We were among the 30,000 who joined in the Central Park rally bemoaned by Elizabeth Moore in her Tuesday column, “Obnoxious passivists can do more for Darfur than protest.” While Moore dismisses all protesters as exhibitionist hipsters, we were not there to jeer at bystanders without any “actual result” in mind, but rather to urge the United Nations to dispatch peacekeepers to Darfur before the African Union troops depart.
No protester is so naive as to think that one rally can resolve a human rights crisis. But rallies and protests have been one of the most effective tools of social justice movements. Surely Moore would not tell those who joined in the March on Washington in 1963 that “real results and real change never matter to the protester.”
For Moore to believe she understands the minds of all protesters is both ignorant and presumptuous. Acts of protest are calls to action. And in the case of the Rally for Darfur that Moore alluded to, action followed. The date of the rally was chosen to coincide with the opening of the U.N. General Assembly on Sept. 19. That week, the president of Sudan came to the United States to meet with top officials in spite of his previous refusals to attend. While he was here, pressure from all sides pushed him to extend the African Union troops’ mandate from Sept. 30 until the end of the year, ensuring that Darfur will not be completely abandoned in the coming months. The rally in New York was one of 50 across the globe, so while the American protesters alone may not have tipped the balance, it seems that collectively, these rallies had an impact.

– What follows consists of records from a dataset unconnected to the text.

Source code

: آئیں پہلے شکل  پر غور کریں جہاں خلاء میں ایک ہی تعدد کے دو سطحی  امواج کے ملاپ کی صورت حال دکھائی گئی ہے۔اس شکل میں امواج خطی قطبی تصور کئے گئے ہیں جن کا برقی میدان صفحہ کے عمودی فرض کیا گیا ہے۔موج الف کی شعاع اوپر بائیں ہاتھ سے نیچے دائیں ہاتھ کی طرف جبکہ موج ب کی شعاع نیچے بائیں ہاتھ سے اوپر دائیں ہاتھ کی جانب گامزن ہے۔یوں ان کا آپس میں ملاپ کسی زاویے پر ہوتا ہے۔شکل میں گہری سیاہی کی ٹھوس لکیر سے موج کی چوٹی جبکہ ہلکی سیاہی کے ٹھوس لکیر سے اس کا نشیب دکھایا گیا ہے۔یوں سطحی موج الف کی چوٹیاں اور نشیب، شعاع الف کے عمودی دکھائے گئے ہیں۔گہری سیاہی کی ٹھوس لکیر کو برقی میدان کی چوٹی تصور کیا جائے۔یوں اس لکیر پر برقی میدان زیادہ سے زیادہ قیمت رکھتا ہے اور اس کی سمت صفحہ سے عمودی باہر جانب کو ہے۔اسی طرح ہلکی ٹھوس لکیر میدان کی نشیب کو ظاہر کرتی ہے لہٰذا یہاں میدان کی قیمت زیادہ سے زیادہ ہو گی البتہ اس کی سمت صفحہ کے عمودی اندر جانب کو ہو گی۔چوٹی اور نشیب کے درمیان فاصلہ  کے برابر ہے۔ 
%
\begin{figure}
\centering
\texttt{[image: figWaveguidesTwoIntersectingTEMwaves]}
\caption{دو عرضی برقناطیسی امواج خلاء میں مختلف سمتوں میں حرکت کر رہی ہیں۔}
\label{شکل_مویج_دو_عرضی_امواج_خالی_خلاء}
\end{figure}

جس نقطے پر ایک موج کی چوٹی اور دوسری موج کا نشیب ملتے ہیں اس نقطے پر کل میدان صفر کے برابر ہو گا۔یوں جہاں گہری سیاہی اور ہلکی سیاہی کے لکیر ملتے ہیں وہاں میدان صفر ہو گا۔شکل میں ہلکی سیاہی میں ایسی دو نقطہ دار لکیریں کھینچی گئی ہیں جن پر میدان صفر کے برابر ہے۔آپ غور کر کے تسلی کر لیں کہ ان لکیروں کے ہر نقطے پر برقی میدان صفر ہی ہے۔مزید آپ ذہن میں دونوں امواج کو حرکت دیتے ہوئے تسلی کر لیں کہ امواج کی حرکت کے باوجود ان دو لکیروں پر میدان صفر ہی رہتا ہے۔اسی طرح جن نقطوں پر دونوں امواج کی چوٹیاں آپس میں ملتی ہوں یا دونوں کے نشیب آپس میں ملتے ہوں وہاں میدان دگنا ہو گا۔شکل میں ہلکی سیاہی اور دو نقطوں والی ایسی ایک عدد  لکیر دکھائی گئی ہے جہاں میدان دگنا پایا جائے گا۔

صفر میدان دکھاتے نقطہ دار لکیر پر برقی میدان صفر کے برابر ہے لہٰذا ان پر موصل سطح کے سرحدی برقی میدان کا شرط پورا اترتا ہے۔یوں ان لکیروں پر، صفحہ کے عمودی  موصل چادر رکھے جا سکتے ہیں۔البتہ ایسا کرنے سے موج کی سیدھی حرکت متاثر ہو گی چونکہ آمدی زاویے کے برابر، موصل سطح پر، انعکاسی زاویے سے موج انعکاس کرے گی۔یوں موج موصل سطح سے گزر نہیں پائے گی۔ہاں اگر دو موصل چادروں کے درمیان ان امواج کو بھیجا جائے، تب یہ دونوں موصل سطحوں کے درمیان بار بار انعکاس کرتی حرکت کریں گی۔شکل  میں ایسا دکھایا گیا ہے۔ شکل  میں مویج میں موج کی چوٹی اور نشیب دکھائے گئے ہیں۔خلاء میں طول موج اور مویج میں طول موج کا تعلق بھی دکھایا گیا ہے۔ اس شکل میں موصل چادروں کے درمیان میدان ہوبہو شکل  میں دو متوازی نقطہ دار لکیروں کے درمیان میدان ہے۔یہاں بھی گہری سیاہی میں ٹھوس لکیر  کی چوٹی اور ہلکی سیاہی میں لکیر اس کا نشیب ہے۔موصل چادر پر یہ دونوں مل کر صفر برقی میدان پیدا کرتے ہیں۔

And this is not the first time rallies have helped change the political landscape in Darfur. The day after an even larger Save Darfur rally last April in Washington, D.C., President Bush dispatched a representative to the Darfur peace talks, and days later a peace agreement was reached. While this peace agreement has broken down, the reaction of our government and international leaders reflects the potential power of these rallies.
Here at Yale, the student group Students Taking Action Now: Darfur refused to let our “passion and care die with the dissipating crowds,” and Moore is deluding herself if she thinks that rallies are the only efforts that Darfur activists have made to help end the genocide. STAND members are fighting this battle on many fronts. This past week we continued our efforts with a “luxury fast” that raised over $500 for Darfur in four hours.
Moore would have us put down all of our posters and commit ourselves only to these fundraising efforts, but she forgets that the Darfur crisis is about more than disease and starvation. While our dollars can alleviate the suffering of refugees, they can’t stop the slaughter. The people of Darfur face something much worse than starvation: genocide. Without the peacekeepers demanded at the Central Park rally, there wouldn’t be anyone left to feed. Stopping genocide demands more than money — it requires political will. And political will requires a commitment beyond the pocketbook.
Our basic morality urges us to demonstrate to our representatives that we care about this issue. In the aftermath of the 1994 Rwandan genocide, Sen. Paul Simon commented, “If every member of the House of Representatives and Senate had received 100 letters from people back home saying we have to do something about Rwanda when the crisis was first developing, I think the response would have been different.” To get those 100 letters, we need to make people aware of the problem. We may even have to yell.
Protests have had a direct effect on the action being taken for the people of Darfur. We challenge Moore now to do her research and still stand by her claim that protests are futile and serve only to “produce a lot of extra garbage.”
Elissa Berwick, Hanna Sufrin, Betny Townsend and Mark Beyersdorf are members of Students Taking Action Now: Darfur.